In this tutorial, you’ll get to know Koin, one of the most popular new frameworks for dependency injection.
This is a companion discussion topic for the original entry at https://www.raywenderlich.com/9457-dependency-injection-with-koin
In this tutorial, you’ll get to know Koin, one of the most popular new frameworks for dependency injection.
Thanks for the tutorial. : )
But, a lot of build errors when i follow along the tutorial, I need to keep compare the final Project to solve the errors…
eg. missing < Student > in many places.
missing KoinComponent in AppRepository class
etc…
@pablo Can you please help with this when you get a chance? Thank you - much appreciated! :]
Hi @yuan25, thanks for you comments!
Sorry about the inconveniences following the tutorial. It seems the code snippets have been wrongly altered during the post-production process. I have gone through the article again checking everything you’ve pointed out.

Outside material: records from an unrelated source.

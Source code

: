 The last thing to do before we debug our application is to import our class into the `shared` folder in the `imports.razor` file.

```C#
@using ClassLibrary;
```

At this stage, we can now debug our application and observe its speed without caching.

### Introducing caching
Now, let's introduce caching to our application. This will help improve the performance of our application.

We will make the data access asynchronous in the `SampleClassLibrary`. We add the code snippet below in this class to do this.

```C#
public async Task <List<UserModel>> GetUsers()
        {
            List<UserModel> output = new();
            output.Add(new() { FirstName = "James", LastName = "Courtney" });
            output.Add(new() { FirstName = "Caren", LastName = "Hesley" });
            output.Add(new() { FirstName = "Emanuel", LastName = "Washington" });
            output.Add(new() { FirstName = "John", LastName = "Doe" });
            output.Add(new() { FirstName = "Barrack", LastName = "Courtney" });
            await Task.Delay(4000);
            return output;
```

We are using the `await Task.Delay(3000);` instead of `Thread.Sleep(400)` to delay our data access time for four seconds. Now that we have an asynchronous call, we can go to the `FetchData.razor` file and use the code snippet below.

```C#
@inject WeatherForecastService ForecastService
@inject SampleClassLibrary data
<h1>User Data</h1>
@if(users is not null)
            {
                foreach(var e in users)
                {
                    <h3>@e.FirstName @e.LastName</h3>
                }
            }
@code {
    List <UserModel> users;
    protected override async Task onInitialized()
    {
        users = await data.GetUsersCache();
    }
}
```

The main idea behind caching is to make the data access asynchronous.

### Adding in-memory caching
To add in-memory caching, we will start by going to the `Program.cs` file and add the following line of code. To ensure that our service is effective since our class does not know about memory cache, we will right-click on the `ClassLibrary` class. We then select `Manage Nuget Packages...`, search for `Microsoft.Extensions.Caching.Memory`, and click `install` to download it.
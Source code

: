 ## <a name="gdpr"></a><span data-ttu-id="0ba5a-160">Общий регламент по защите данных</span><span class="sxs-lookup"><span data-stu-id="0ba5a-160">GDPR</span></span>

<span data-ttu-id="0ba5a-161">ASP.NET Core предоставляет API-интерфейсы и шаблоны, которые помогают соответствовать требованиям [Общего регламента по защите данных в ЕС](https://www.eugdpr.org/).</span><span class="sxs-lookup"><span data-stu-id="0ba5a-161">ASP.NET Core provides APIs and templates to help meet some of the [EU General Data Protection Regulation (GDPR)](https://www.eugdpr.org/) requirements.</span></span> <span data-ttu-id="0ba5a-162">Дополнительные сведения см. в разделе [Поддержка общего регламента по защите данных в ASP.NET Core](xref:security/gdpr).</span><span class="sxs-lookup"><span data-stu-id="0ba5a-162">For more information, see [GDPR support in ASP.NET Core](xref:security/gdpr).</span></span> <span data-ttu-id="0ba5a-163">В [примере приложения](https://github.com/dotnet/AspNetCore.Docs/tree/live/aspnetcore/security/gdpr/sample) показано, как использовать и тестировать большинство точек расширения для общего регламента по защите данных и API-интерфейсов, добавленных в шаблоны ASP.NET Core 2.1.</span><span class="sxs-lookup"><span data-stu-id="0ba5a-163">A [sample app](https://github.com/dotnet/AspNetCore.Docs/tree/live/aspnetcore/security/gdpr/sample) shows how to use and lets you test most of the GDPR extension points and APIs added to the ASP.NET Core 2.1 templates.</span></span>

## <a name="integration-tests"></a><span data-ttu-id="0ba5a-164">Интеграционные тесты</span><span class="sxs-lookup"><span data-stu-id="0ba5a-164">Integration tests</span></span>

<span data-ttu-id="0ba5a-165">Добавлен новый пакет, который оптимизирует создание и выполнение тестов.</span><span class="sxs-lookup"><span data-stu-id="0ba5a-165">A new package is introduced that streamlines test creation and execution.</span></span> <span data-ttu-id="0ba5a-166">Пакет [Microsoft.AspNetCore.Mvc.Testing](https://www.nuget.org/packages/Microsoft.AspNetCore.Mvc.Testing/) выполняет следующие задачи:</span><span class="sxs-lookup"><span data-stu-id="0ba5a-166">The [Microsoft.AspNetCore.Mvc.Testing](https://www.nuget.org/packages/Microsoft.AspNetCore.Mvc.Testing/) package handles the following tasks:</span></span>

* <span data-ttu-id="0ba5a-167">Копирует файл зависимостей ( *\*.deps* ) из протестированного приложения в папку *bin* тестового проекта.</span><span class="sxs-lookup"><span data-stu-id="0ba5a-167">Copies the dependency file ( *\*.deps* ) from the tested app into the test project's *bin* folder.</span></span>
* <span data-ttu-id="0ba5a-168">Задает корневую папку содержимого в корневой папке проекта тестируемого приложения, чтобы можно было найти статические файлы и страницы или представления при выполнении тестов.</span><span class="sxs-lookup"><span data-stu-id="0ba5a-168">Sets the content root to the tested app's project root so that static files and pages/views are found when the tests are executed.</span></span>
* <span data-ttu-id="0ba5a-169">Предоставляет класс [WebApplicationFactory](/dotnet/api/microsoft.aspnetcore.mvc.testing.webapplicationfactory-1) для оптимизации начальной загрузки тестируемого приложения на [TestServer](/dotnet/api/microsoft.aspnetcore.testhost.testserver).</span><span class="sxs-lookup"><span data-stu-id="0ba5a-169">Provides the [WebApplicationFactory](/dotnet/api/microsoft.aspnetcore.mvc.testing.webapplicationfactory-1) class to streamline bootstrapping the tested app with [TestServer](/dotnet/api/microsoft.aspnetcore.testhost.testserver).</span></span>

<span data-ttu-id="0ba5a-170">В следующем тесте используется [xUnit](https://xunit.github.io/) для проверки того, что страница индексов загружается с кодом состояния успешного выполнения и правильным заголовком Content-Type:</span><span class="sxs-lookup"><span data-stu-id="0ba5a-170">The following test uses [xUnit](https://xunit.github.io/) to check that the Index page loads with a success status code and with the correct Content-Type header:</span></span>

Feel free to try it again and don’t hesitate posting any other comment. Thanks!
Awesome! Really looking forward to use Koin.
@softaai Glad you like it! :]
Thanks for very useful tutorial!
There is one moment missed in text, injecting sharedPreferences in finish part
@pablo Do you have any feedback about this? Thank you - much appreciated! :]
Koin is a service locator pattern, not a true DI. As such, you get no compile-time safety or runtime guarantees when your scopes aren’t properly wired up. And then your app could easily crash in production because of Koin. Dagger, on the other hand, provides 100% compile-time safety and dependency graph generation up-front, and you can be certain that no runtime crash would occur because of Dagger.
Hi @igorganapolsky, thanks for your comments!
You are absolutely right, Koin is not a true DI, although it is used to inject/offer dependencies into classes. It is said in the article that Dagger 2 is the defacto solution nowadays. The goal of the piece of writing was to offer developers a valid alternative to decouple their Android applications, avoiding the (IMHO) learning curve Dagger 2 possesses.
I have personally used Dagger 2 quite a lot for large projects, and I have eventually found myself a bit lost, for example in multi-module applications. Koin, on the other hand, is natively written in Kotlin, and has perfectly fit my needs in a quick, neat and straightforward way.
Regards,
Hi @dima_def, thanks for your comments!
Sorry about this late response, I missed this message. Could you please be more specific pointing out when you got lost? It would be rather valuable for other readers and a good way of improving my writings!
Regards,
This tutorial is more than six months old so questions are no longer supported at the moment for it. Thank you!